> _Exercise materials_

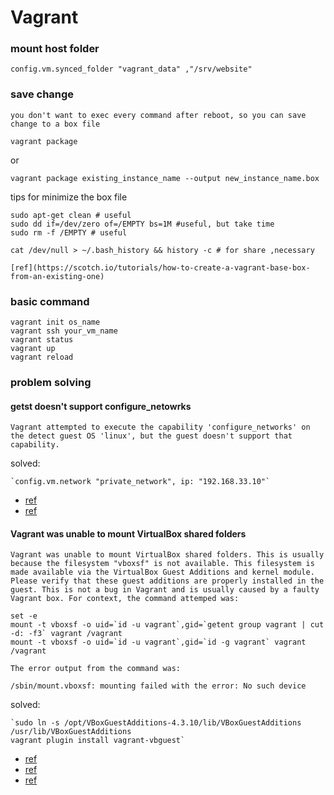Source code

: # Vagrant

### mount host folder
    
    config.vm.synced_folder "vagrant_data" ,"/srv/website"

### save change
    you don't want to exec every command after reboot, so you can save change to a box file

    vagrant package
    
or

    vagrant package existing_instance_name --output new_instance_name.box

tips for minimize the box file
    
    sudo apt-get clean # useful
    sudo dd if=/dev/zero of=/EMPTY bs=1M #useful, but take time
    sudo rm -f /EMPTY # useful

    cat /dev/null > ~/.bash_history && history -c # for share ,necessary 
    
    [ref](https://scotch.io/tutorials/how-to-create-a-vagrant-base-box-from-an-existing-one)

### basic command

    vagrant init os_name 
    vagrant ssh your_vm_name
    vagrant status
    vagrant up 
    vagrant reload
   
### problem solving

#### getst doesn't support configure_netowrks
    
    Vagrant attempted to execute the capability 'configure_networks' on the detect guest OS 'linux', but the guest doesn't support that capability.  

solved:

    `config.vm.network "private_network", ip: "192.168.33.10"`

 - [ref](https://github.com/mitchellh/vagrant/issues/6426)
 - [ref](https://github.com/mitchellh/vagrant/issues/6829)

####  Vagrant was unable to mount VirtualBox shared folders 
   
    Vagrant was unable to mount VirtualBox shared folders. This is usually
    because the filesystem "vboxsf" is not available. This filesystem is
    made available via the VirtualBox Guest Additions and kernel module.
    Please verify that these guest additions are properly installed in the
    guest. This is not a bug in Vagrant and is usually caused by a faulty
    Vagrant box. For context, the command attemped was:

    set -e
    mount -t vboxsf -o uid=`id -u vagrant`,gid=`getent group vagrant | cut -d: -f3` vagrant /vagrant
    mount -t vboxsf -o uid=`id -u vagrant`,gid=`id -g vagrant` vagrant /vagrant

    The error output from the command was:

    /sbin/mount.vboxsf: mounting failed with the error: No such device
    
solved:

    `sudo ln -s /opt/VBoxGuestAdditions-4.3.10/lib/VBoxGuestAdditions /usr/lib/VBoxGuestAdditions
    vagrant plugin install vagrant-vbguest`

 - [ref](http://stackoverflow.com/questions/27992354/vagrant-error-failed-to-mount-folders-in-linux-guest-after-halt-or-reload/27992355#27992355)
 - [ref](http://stackoverflow.com/questions/22717428/vagrant-error-failed-to-mount-folders-in-linux-guest)
 - [ref](https://www.virtualbox.org/ticket/12879)

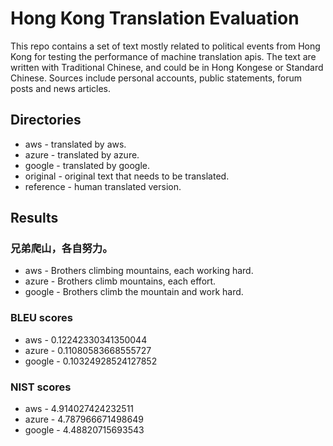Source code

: # Hong Kong Translation Evaluation

This repo contains a set of text mostly related to political events from Hong Kong for testing the performance of machine translation apis. The text are written with Traditional Chinese, and could be in Hong Kongese or Standard Chinese. Sources include personal accounts, public statements, forum posts and news articles.

## Directories

* aws       - translated by aws.
* azure     - translated by azure.
* google    - translated by google.
* original  - original text that needs to be translated.
* reference - human translated version.

## Results

### 兄弟爬山，各自努力。

* aws    - Brothers climbing mountains, each working hard.
* azure  - Brothers climb mountains, each effort.
* google - Brothers climb the mountain and work hard.

### BLEU scores

* aws    - 0.12242330341350044
* azure  - 0.11080583668555727
* google - 0.10324928524127852

### NIST scores

* aws    - 4.914027424232511
* azure  - 4.787966671498649
* google - 4.48820715693543
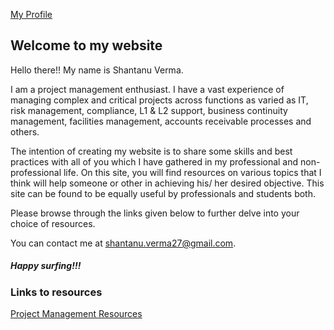 [My Profile](/resume.md)

## Welcome to my website                                                                                                                                  

Hello there!! My name is Shantanu Verma.

I am a project management enthusiast. I have a vast experience of managing complex and critical projects across functions as varied as IT, risk management, compliance, L1 & L2 support, business continuity management, facilities management, accounts receivable processes and others.

The intention of creating my website is to share some skills and best practices with all of you which I have gathered in my professional and non-professional life. On this site, you will find resources on various topics that I think will help someone or other in achieving his/ her desired objective. This site can be found to be equally useful by professionals and students both.

Please browse through the links given below to further delve into your choice of resources.

You can contact me at shantanu.verma27@gmail.com.

##### Happy surfing!!!



### Links to resources

[Project Management Resources](/projectmanagement.md)

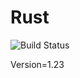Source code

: # Rust

![Build Status](https://travis-ci.org/cyber-dojo-languages/rust.svg?branch=master)

Version=1.23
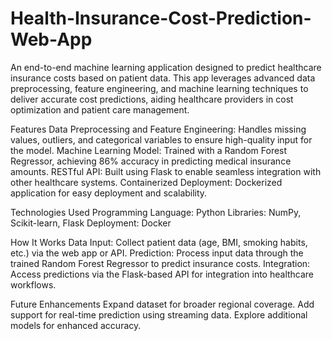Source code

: # Health-Insurance-Cost-Prediction-Web-App

An end-to-end machine learning application designed to predict healthcare insurance costs based on patient data. This app leverages advanced data preprocessing, feature engineering, and machine learning techniques to deliver accurate cost predictions, aiding healthcare providers in cost optimization and patient care management.

Features
Data Preprocessing and Feature Engineering: Handles missing values, outliers, and categorical variables to ensure high-quality input for the model.
Machine Learning Model: Trained with a Random Forest Regressor, achieving 86% accuracy in predicting medical insurance amounts.
RESTful API: Built using Flask to enable seamless integration with other healthcare systems.
Containerized Deployment: Dockerized application for easy deployment and scalability.

Technologies Used
Programming Language: Python
Libraries: NumPy, Scikit-learn, Flask
Deployment: Docker

How It Works
Data Input: Collect patient data (age, BMI, smoking habits, etc.) via the web app or API.
Prediction: Process input data through the trained Random Forest Regressor to predict insurance costs.
Integration: Access predictions via the Flask-based API for integration into healthcare workflows.

Future Enhancements
Expand dataset for broader regional coverage.
Add support for real-time prediction using streaming data.
Explore additional models for enhanced accuracy.
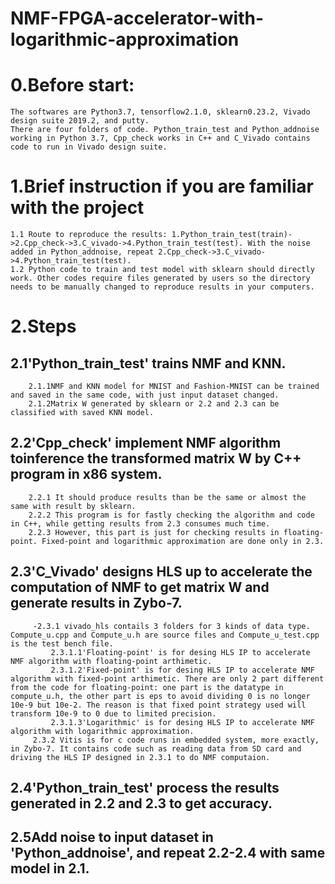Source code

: # NMF-FPGA-accelerator-with-logarithmic-approximation

# 0.Before start: 
	The softwares are Python3.7, tensorflow2.1.0, sklearn0.23.2, Vivado design suite 2019.2, and putty.
	There are four folders of code. Python_train_test and Python_addnoise working in Python 3.7, Cpp_check works in C++ and C_Vivado contains code to run in Vivado design suite.

# 1.Brief instruction if you are familiar with the project
	1.1 Route to reproduce the results: 1.Python_train_test(train)->2.Cpp_check->3.C_vivado->4.Python_train_test(test). With the noise added in Python_addnoise, repeat 2.Cpp_check->3.C_vivado->4.Python_train_test(test).
	1.2 Python code to train and test model with sklearn should directly work. Other codes require files generated by users so the directory needs to be manually changed to reproduce results in your computers.

# 2.Steps
## 2.1'Python_train_test' trains NMF and KNN. 
		2.1.1NMF and KNN model for MNIST and Fashion-MNIST can be trained and saved in the same code, with just input dataset changed.
		2.1.2Matrix W generated by sklearn or 2.2 and 2.3 can be classified with saved KNN model. 
## 2.2'Cpp_check' implement NMF algorithm toinference the transformed matrix W by C++ program in x86 system.
		2.2.1 It should produce results than be the same or almost the same with result by sklearn.
		2.2.2 This program is for fastly checking the algorithm and code in C++, while getting results from 2.3 consumes much time.
		2.2.3 However, this part is just for checking results in floating-point. Fixed-point and logarithmic approximation are done only in 2.3.
## 2.3'C_Vivado' designs HLS up to accelerate the computation of NMF to get matrix W and generate results in Zybo-7.
		 -2.3.1 vivado_hls contails 3 folders for 3 kinds of data type. Compute_u.cpp and Compute_u.h are source files and Compute_u_test.cpp is the test bench file.
			 2.3.1.1'Floating-point' is for desing HLS IP to accelerate NMF algorithm with floating-point arthimetic.
			 2.3.1.2'Fixed-point' is for desing HLS IP to accelerate NMF algorithm with fixed-point arthimetic. There are only 2 part different from the code for floating-point: one part is the datatype in compute_u.h, the other part is eps to avoid dividing 0 is no longer 10e-9 but 10e-2. The reason is that fixed point strategy used will transform 10e-9 to 0 due to limited precision.
			 2.3.1.3'Logarithmic' is for desing HLS IP to accelerate NMF algorithm with logarithmic approximation.
		 2.3.2 Vitis is for c code runs in embedded system, more exactly, in Zybo-7. It contains code such as reading data from SD card and driving the HLS IP designed in 2.3.1 to do NMF computaion.	
## 2.4'Python_train_test' process the results generated in 2.2 and 2.3 to get accuracy.
## 2.5Add noise to input dataset in 'Python_addnoise', and repeat 2.2-2.4 with same model in 2.1. 
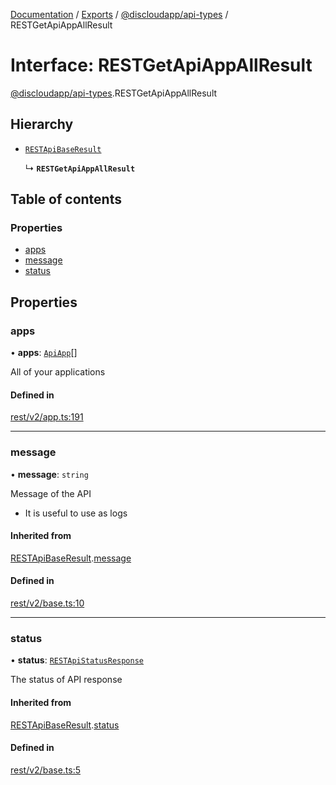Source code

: [Documentation](../README.md) / [Exports](../modules.md) / [@discloudapp/api-types](../modules/discloudapp_api_types.md) / RESTGetApiAppAllResult

# Interface: RESTGetApiAppAllResult

[@discloudapp/api-types](../modules/discloudapp_api_types.md).RESTGetApiAppAllResult

## Hierarchy

- [`RESTApiBaseResult`](discloudapp_api_types.RESTApiBaseResult.md)

  ↳ **`RESTGetApiAppAllResult`**

## Table of contents

### Properties

- [apps](discloudapp_api_types.RESTGetApiAppAllResult.md#apps)
- [message](discloudapp_api_types.RESTGetApiAppAllResult.md#message)
- [status](discloudapp_api_types.RESTGetApiAppAllResult.md#status)

## Properties

### apps

• **apps**: [`ApiApp`](discloudapp_api_types.ApiApp.md)[]

All of your applications

#### Defined in

[rest/v2/app.ts:191](https://github.com/discloud/discloud.app/blob/bf097cb/packages/api-types/rest/v2/app.ts#L191)

___

### message

• **message**: `string`

Message of the API
- It is useful to use as logs

#### Inherited from

[RESTApiBaseResult](discloudapp_api_types.RESTApiBaseResult.md).[message](discloudapp_api_types.RESTApiBaseResult.md#message)

#### Defined in

[rest/v2/base.ts:10](https://github.com/discloud/discloud.app/blob/bf097cb/packages/api-types/rest/v2/base.ts#L10)

___

### status

• **status**: [`RESTApiStatusResponse`](../modules/discloudapp_api_types.md#restapistatusresponse)

The status of API response

#### Inherited from

[RESTApiBaseResult](discloudapp_api_types.RESTApiBaseResult.md).[status](discloudapp_api_types.RESTApiBaseResult.md#status)

#### Defined in

[rest/v2/base.ts:5](https://github.com/discloud/discloud.app/blob/bf097cb/packages/api-types/rest/v2/base.ts#L5)
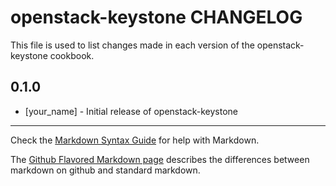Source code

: openstack-keystone CHANGELOG
============================

This file is used to list changes made in each version of the openstack-keystone cookbook.

0.1.0
-----
- [your_name] - Initial release of openstack-keystone

- - -
Check the [Markdown Syntax Guide](http://daringfireball.net/projects/markdown/syntax) for help with Markdown.

The [Github Flavored Markdown page](http://github.github.com/github-flavored-markdown/) describes the differences between markdown on github and standard markdown.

> _Exercise goal_
All lines with the word "hard" should be copied from the material above.

> _Response_
* aws    - Brothers climbing mountains, each working hard.
* google - Brothers climb the mountain and work hard.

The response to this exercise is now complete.